• [What to do]: Check which lines in the records hold "ověřování" and report how many there are, with no other text.

• [Dataset excerpts]:
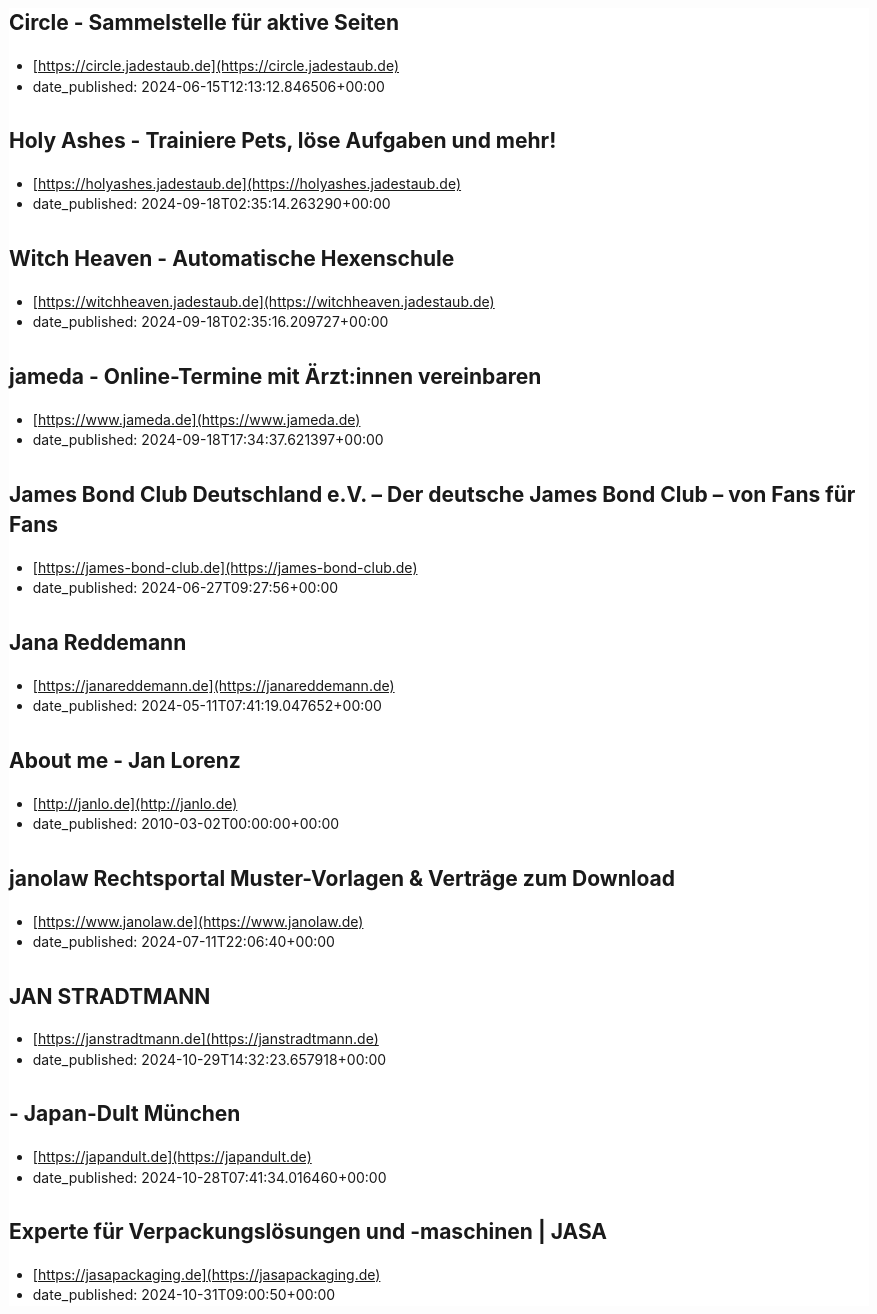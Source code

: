  ## Circle - Sammelstelle für aktive Seiten
 - [https://circle.jadestaub.de](https://circle.jadestaub.de)
 - date_published: 2024-06-15T12:13:12.846506+00:00

 ## Holy Ashes - Trainiere Pets, löse Aufgaben und mehr!
 - [https://holyashes.jadestaub.de](https://holyashes.jadestaub.de)
 - date_published: 2024-09-18T02:35:14.263290+00:00

 ## Witch Heaven - Automatische Hexenschule
 - [https://witchheaven.jadestaub.de](https://witchheaven.jadestaub.de)
 - date_published: 2024-09-18T02:35:16.209727+00:00

 ## jameda - Online-Termine mit Ärzt:innen vereinbaren
 - [https://www.jameda.de](https://www.jameda.de)
 - date_published: 2024-09-18T17:34:37.621397+00:00

 ## James Bond Club Deutschland e.V. – Der deutsche James Bond Club – von Fans für Fans
 - [https://james-bond-club.de](https://james-bond-club.de)
 - date_published: 2024-06-27T09:27:56+00:00

 ## Jana Reddemann
 - [https://janareddemann.de](https://janareddemann.de)
 - date_published: 2024-05-11T07:41:19.047652+00:00

 ## About me - Jan Lorenz
 - [http://janlo.de](http://janlo.de)
 - date_published: 2010-03-02T00:00:00+00:00

 ## janolaw Rechtsportal Muster-Vorlagen & Verträge zum Download
 - [https://www.janolaw.de](https://www.janolaw.de)
 - date_published: 2024-07-11T22:06:40+00:00

 ## JAN STRADTMANN
 - [https://janstradtmann.de](https://janstradtmann.de)
 - date_published: 2024-10-29T14:32:23.657918+00:00

 ## - Japan-Dult München
 - [https://japandult.de](https://japandult.de)
 - date_published: 2024-10-28T07:41:34.016460+00:00

 ## Experte für Verpackungslösungen und -maschinen | JASA
 - [https://jasapackaging.de](https://jasapackaging.de)
 - date_published: 2024-10-31T09:00:50+00:00

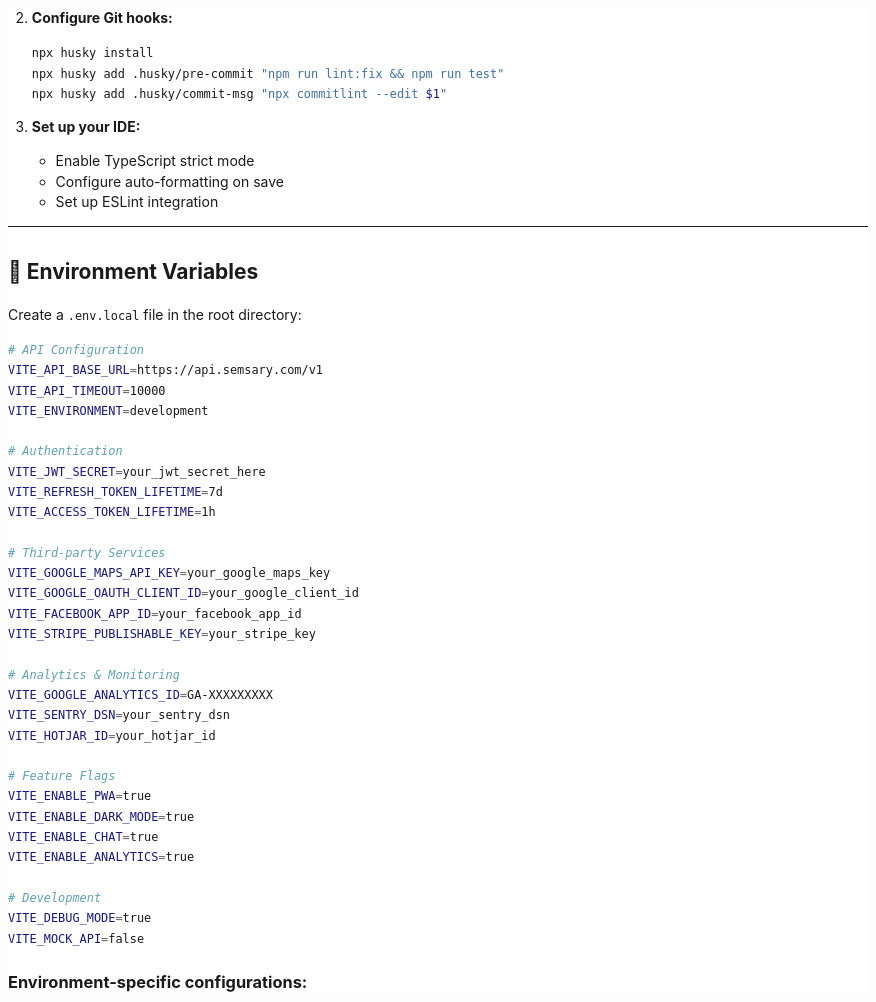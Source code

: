 2. **Configure Git hooks:**
   ```bash
   npx husky install
   npx husky add .husky/pre-commit "npm run lint:fix && npm run test"
   npx husky add .husky/commit-msg "npx commitlint --edit $1"
   ```

3. **Set up your IDE:**
   - Enable TypeScript strict mode
   - Configure auto-formatting on save
   - Set up ESLint integration

---

## 🔐 Environment Variables

Create a `.env.local` file in the root directory:

```bash
# API Configuration
VITE_API_BASE_URL=https://api.semsary.com/v1
VITE_API_TIMEOUT=10000
VITE_ENVIRONMENT=development

# Authentication
VITE_JWT_SECRET=your_jwt_secret_here
VITE_REFRESH_TOKEN_LIFETIME=7d
VITE_ACCESS_TOKEN_LIFETIME=1h

# Third-party Services
VITE_GOOGLE_MAPS_API_KEY=your_google_maps_key
VITE_GOOGLE_OAUTH_CLIENT_ID=your_google_client_id
VITE_FACEBOOK_APP_ID=your_facebook_app_id
VITE_STRIPE_PUBLISHABLE_KEY=your_stripe_key

# Analytics & Monitoring
VITE_GOOGLE_ANALYTICS_ID=GA-XXXXXXXXX
VITE_SENTRY_DSN=your_sentry_dsn
VITE_HOTJAR_ID=your_hotjar_id

# Feature Flags
VITE_ENABLE_PWA=true
VITE_ENABLE_DARK_MODE=true
VITE_ENABLE_CHAT=true
VITE_ENABLE_ANALYTICS=true

# Development
VITE_DEBUG_MODE=true
VITE_MOCK_API=false
```

### Environment-specific configurations:

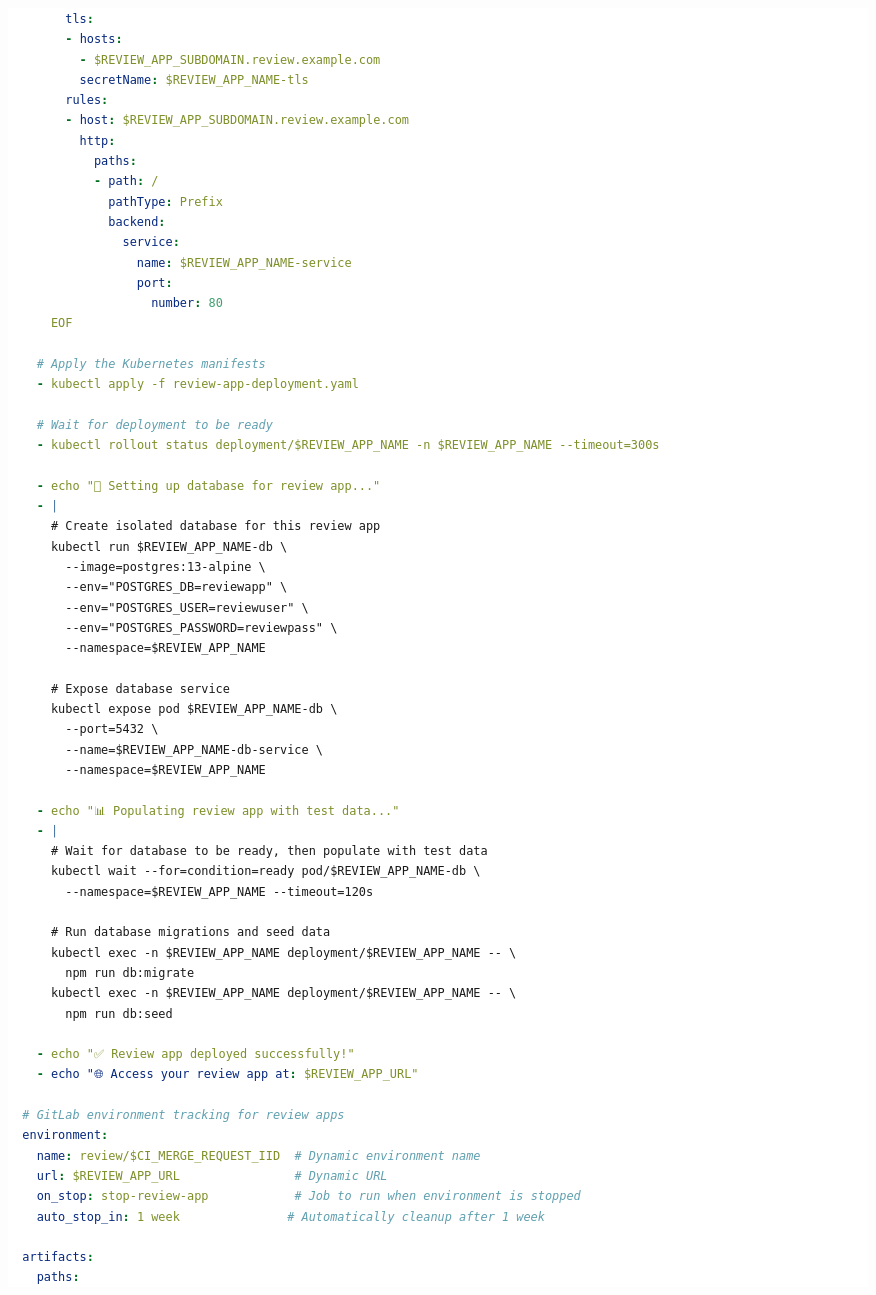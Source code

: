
 ```yaml
        tls:
        - hosts:
          - $REVIEW_APP_SUBDOMAIN.review.example.com
          secretName: $REVIEW_APP_NAME-tls
        rules:
        - host: $REVIEW_APP_SUBDOMAIN.review.example.com
          http:
            paths:
            - path: /
              pathType: Prefix
              backend:
                service:
                  name: $REVIEW_APP_NAME-service
                  port:
                    number: 80
      EOF
    
    # Apply the Kubernetes manifests
    - kubectl apply -f review-app-deployment.yaml
    
    # Wait for deployment to be ready
    - kubectl rollout status deployment/$REVIEW_APP_NAME -n $REVIEW_APP_NAME --timeout=300s
    
    - echo "🔗 Setting up database for review app..."
    - |
      # Create isolated database for this review app
      kubectl run $REVIEW_APP_NAME-db \
        --image=postgres:13-alpine \
        --env="POSTGRES_DB=reviewapp" \
        --env="POSTGRES_USER=reviewuser" \
        --env="POSTGRES_PASSWORD=reviewpass" \
        --namespace=$REVIEW_APP_NAME
      
      # Expose database service
      kubectl expose pod $REVIEW_APP_NAME-db \
        --port=5432 \
        --name=$REVIEW_APP_NAME-db-service \
        --namespace=$REVIEW_APP_NAME
    
    - echo "📊 Populating review app with test data..."
    - |
      # Wait for database to be ready, then populate with test data
      kubectl wait --for=condition=ready pod/$REVIEW_APP_NAME-db \
        --namespace=$REVIEW_APP_NAME --timeout=120s
      
      # Run database migrations and seed data
      kubectl exec -n $REVIEW_APP_NAME deployment/$REVIEW_APP_NAME -- \
        npm run db:migrate
      kubectl exec -n $REVIEW_APP_NAME deployment/$REVIEW_APP_NAME -- \
        npm run db:seed
    
    - echo "✅ Review app deployed successfully!"
    - echo "🌐 Access your review app at: $REVIEW_APP_URL"
  
  # GitLab environment tracking for review apps
  environment:
    name: review/$CI_MERGE_REQUEST_IID  # Dynamic environment name
    url: $REVIEW_APP_URL                # Dynamic URL
    on_stop: stop-review-app            # Job to run when environment is stopped
    auto_stop_in: 1 week               # Automatically cleanup after 1 week
  
  artifacts:
    paths:
```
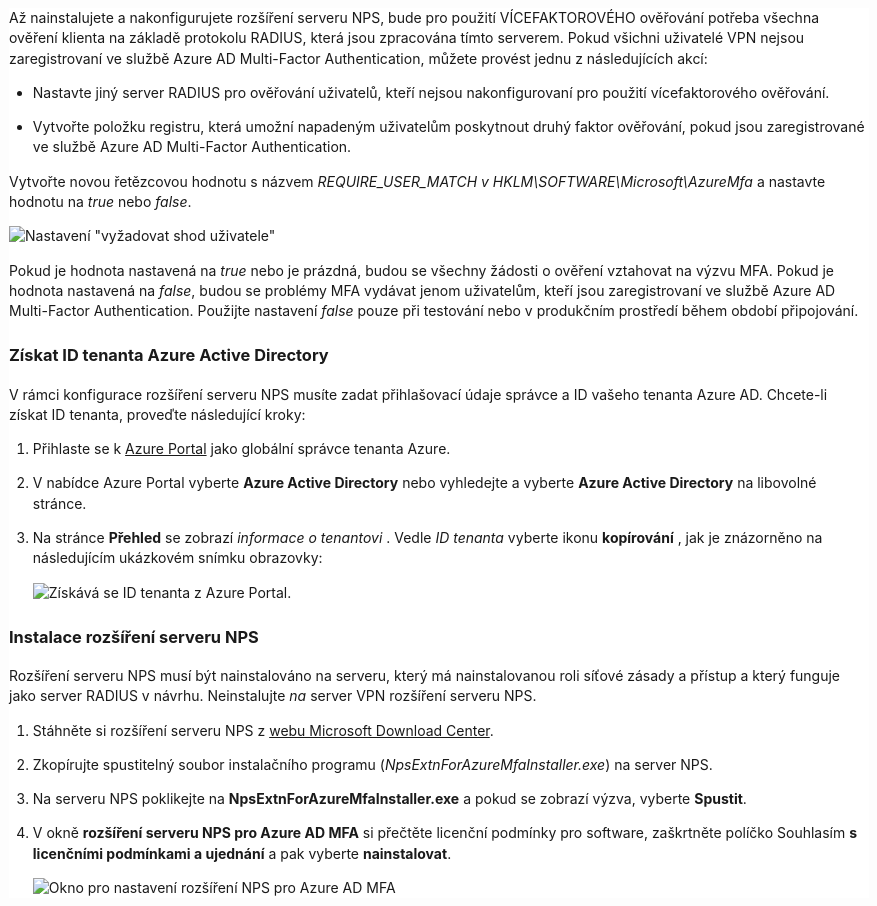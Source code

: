 Až nainstalujete a nakonfigurujete rozšíření serveru NPS, bude pro použití VÍCEFAKTOROVÉHO ověřování potřeba všechna ověření klienta na základě protokolu RADIUS, která jsou zpracována tímto serverem. Pokud všichni uživatelé VPN nejsou zaregistrovaní ve službě Azure AD Multi-Factor Authentication, můžete provést jednu z následujících akcí:

* Nastavte jiný server RADIUS pro ověřování uživatelů, kteří nejsou nakonfigurovaní pro použití vícefaktorového ověřování.

* Vytvořte položku registru, která umožní napadeným uživatelům poskytnout druhý faktor ověřování, pokud jsou zaregistrované ve službě Azure AD Multi-Factor Authentication.

Vytvořte novou řetězcovou hodnotu s názvem _REQUIRE_USER_MATCH v HKLM\SOFTWARE\Microsoft\AzureMfa_ a nastavte hodnotu na *true* nebo *false*.

![Nastavení "vyžadovat shod uživatele"](./media/howto-mfa-nps-extension-vpn/image34.png)

Pokud je hodnota nastavená na *true* nebo je prázdná, budou se všechny žádosti o ověření vztahovat na výzvu MFA. Pokud je hodnota nastavená na *false*, budou se problémy MFA vydávat jenom uživatelům, kteří jsou zaregistrovaní ve službě Azure AD Multi-Factor Authentication. Použijte nastavení *false* pouze při testování nebo v produkčním prostředí během období připojování.



### <a name="obtain-the-azure-active-directory-tenant-id"></a>Získat ID tenanta Azure Active Directory

V rámci konfigurace rozšíření serveru NPS musíte zadat přihlašovací údaje správce a ID vašeho tenanta Azure AD. Chcete-li získat ID tenanta, proveďte následující kroky:

1. Přihlaste se k [Azure Portal](https://portal.azure.com) jako globální správce tenanta Azure.
1. V nabídce Azure Portal vyberte **Azure Active Directory** nebo vyhledejte a vyberte **Azure Active Directory** na libovolné stránce.
1. Na stránce **Přehled** se zobrazí *informace o tenantovi* . Vedle *ID tenanta* vyberte ikonu **kopírování** , jak je znázorněno na následujícím ukázkovém snímku obrazovky:

   ![Získává se ID tenanta z Azure Portal.](./media/howto-mfa-nps-extension-vpn/azure-active-directory-tenant-id-portal.png)

### <a name="install-the-nps-extension"></a>Instalace rozšíření serveru NPS

Rozšíření serveru NPS musí být nainstalováno na serveru, který má nainstalovanou roli síťové zásady a přístup a který funguje jako server RADIUS v návrhu. Neinstalujte *na* server VPN rozšíření serveru NPS.

1. Stáhněte si rozšíření serveru NPS z [webu Microsoft Download Center](https://aka.ms/npsmfa).

2. Zkopírujte spustitelný soubor instalačního programu (*NpsExtnForAzureMfaInstaller.exe*) na server NPS.

3. Na serveru NPS poklikejte na **NpsExtnForAzureMfaInstaller.exe** a pokud se zobrazí výzva, vyberte **Spustit**.

4. V okně **rozšíření serveru NPS pro Azure AD MFA** si přečtěte licenční podmínky pro software, zaškrtněte políčko Souhlasím **s licenčními podmínkami a ujednání** a pak vyberte **nainstalovat**.

    ![Okno pro nastavení rozšíření NPS pro Azure AD MFA](./media/howto-mfa-nps-extension-vpn/image36.png)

• [Solution]: 3